• Problem to work on
Produce a word-for-word copy of the data that follows, excluding images.
▶
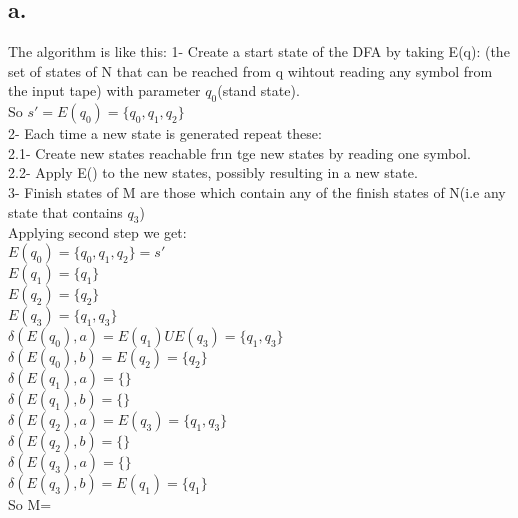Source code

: \documentclass[12pt]{article}
\begin{document}
\subsection*{a.}
The algorithm is like this:
1- Create a start state of the DFA by taking E(q): (the set of states of N that can be reached from q wihtout reading any symbol from the input tape) with parameter $q_0$(stand state).
\\
So $s' = E(q_0)=\{ q_0,q_1,q_2  \}$
\\
2- Each time a new state is generated repeat these:
\\
 2.1- Create new states reachable frın tge new states by reading one symbol.
\\
2.2- Apply E() to the new states, possibly resulting in a new state.
\\
3- Finish states of M are those which contain any of the finish states of N(i.e any state that contains $q_3$)
\\
Applying second step we get:
\\
$E(q_0) = \{ q_0, q_1, q_2\}= s'$
\\
$E(q_1) = \{ q_1 \}$
\\
$E(q_2) = \{ q_2 \}$
\\
$E(q_3) = \{ q_1, q_3 \}$
\\
$\delta (E(q_0),a) = E(q_1) U E(q_3)= \{ q_1,q_3\} $
\\
$\delta (E(q_0),b) = E(q_2)= \{ q_2 \} $
\\
$\delta (E(q_1),a) =  \{ \} $
\\
$\delta (E(q_1),b) =  \{ \} $
\\
$\delta (E(q_2),a) = E(q_3)= \{ q_1,q_3\} $
\\
$\delta (E(q_2),b) = \{ \} $
\\
$\delta (E(q_3),a) = \{ \} $
\\
$\delta (E(q_3),b) = E(q_1)= \{ q_1\} $
\\
So M=
\\
\end{document}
◀
• Solution to the problem
Source code

: \documentclass[12pt]{article}
\begin{document}
\subsection*{a.}
The algorithm is like this:
1- Create a start state of the DFA by taking E(q): (the set of states of N that can be reached from q wihtout reading any symbol from the input tape) with parameter $q_0$(stand state).
\\
So $s' = E(q_0)=\{ q_0,q_1,q_2  \}$
\\
2- Each time a new state is generated repeat these:
\\
 2.1- Create new states reachable frın tge new states by reading one symbol.
\\
2.2- Apply E() to the new states, possibly resulting in a new state.
\\
3- Finish states of M are those which contain any of the finish states of N(i.e any state that contains $q_3$)
\\
Applying second step we get:
\\
$E(q_0) = \{ q_0, q_1, q_2\}= s'$
\\
$E(q_1) = \{ q_1 \}$
\\
$E(q_2) = \{ q_2 \}$
\\
$E(q_3) = \{ q_1, q_3 \}$
\\
$\delta (E(q_0),a) = E(q_1) U E(q_3)= \{ q_1,q_3\} $
\\
$\delta (E(q_0),b) = E(q_2)= \{ q_2 \} $
\\
$\delta (E(q_1),a) =  \{ \} $
\\
$\delta (E(q_1),b) =  \{ \} $
\\
$\delta (E(q_2),a) = E(q_3)= \{ q_1,q_3\} $
\\
$\delta (E(q_2),b) = \{ \} $
\\
$\delta (E(q_3),a) = \{ \} $
\\
$\delta (E(q_3),b) = E(q_1)= \{ q_1\} $
\\
So M=
\\
\end{document}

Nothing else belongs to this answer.